Source texts of formatted documents
┌────────

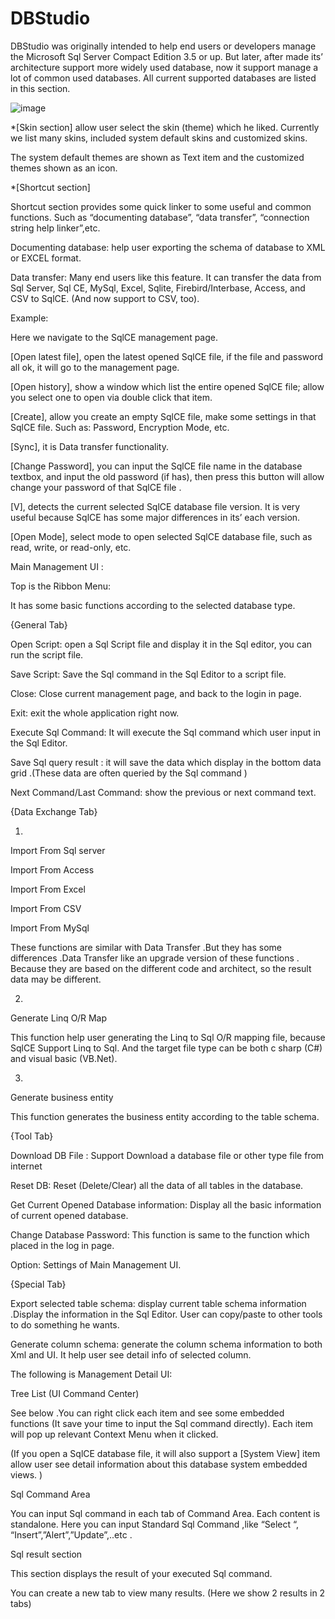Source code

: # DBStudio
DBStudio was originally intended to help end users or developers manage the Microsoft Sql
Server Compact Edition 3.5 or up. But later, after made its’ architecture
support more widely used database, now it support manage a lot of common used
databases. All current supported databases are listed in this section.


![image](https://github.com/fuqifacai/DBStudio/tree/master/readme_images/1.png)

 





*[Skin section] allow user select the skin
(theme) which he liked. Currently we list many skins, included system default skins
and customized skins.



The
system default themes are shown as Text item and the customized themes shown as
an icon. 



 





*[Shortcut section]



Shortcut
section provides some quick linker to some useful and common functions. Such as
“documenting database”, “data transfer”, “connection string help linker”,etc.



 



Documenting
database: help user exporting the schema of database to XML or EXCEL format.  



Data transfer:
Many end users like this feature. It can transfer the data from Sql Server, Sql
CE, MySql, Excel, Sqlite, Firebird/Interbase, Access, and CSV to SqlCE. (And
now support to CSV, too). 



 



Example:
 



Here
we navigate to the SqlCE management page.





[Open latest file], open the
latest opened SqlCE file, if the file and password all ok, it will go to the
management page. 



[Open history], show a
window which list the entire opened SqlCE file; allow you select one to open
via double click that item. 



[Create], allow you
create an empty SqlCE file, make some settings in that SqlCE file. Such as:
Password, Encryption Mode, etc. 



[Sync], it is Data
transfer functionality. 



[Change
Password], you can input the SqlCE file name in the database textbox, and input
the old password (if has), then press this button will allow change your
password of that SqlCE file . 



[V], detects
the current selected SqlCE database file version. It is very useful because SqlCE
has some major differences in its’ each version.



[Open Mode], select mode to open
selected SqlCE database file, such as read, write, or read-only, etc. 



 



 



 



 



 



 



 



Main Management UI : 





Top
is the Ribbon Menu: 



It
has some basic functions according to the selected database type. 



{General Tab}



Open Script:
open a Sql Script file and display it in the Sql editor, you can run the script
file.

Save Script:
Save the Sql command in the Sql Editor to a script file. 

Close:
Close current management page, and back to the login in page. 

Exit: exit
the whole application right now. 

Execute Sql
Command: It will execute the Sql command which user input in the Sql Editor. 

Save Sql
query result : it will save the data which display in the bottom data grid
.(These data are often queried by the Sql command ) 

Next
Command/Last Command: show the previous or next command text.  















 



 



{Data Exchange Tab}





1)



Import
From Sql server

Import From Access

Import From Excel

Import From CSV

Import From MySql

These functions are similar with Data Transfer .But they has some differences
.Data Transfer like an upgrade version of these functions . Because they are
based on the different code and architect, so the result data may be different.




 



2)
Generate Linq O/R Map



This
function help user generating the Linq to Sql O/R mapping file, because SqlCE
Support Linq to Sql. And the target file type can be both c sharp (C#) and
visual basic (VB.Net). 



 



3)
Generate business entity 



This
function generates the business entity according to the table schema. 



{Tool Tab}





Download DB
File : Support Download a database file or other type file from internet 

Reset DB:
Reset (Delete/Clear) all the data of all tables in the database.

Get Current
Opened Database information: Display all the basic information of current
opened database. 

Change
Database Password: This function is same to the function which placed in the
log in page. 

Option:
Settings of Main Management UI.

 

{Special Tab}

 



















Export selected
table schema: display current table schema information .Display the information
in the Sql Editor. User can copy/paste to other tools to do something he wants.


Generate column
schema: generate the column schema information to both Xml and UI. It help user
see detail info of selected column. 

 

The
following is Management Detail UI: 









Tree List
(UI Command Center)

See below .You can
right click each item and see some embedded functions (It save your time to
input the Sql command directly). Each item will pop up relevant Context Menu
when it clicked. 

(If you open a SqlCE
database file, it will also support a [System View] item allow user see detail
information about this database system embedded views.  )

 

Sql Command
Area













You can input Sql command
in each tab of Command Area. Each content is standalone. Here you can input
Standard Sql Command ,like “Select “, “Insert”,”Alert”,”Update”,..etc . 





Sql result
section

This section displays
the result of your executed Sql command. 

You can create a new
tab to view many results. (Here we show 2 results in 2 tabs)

└────────
┌────────

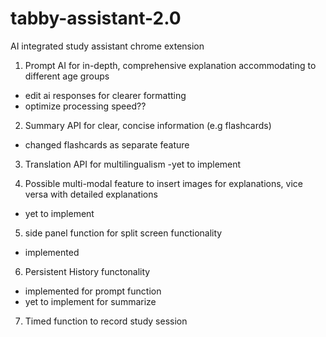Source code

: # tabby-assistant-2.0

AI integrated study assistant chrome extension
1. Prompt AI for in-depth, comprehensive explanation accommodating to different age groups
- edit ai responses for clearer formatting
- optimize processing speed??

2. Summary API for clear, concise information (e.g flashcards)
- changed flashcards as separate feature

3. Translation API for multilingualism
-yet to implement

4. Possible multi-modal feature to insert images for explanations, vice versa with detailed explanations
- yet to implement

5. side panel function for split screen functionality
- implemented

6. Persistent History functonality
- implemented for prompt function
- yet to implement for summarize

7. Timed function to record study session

└────────

| Problem to solve |
Find the word "help" in the records. Copy every line it appears in.

| Result |
DBStudio was originally intended to help end users or developers manage the Microsoft Sql
“documenting database”, “data transfer”, “connection string help linker”,etc.
database: help user exporting the schema of database to XML or EXCEL format.  
function help user generating the Linq to Sql O/R mapping file, because SqlCE
schema: generate the column schema information to both Xml and UI. It help user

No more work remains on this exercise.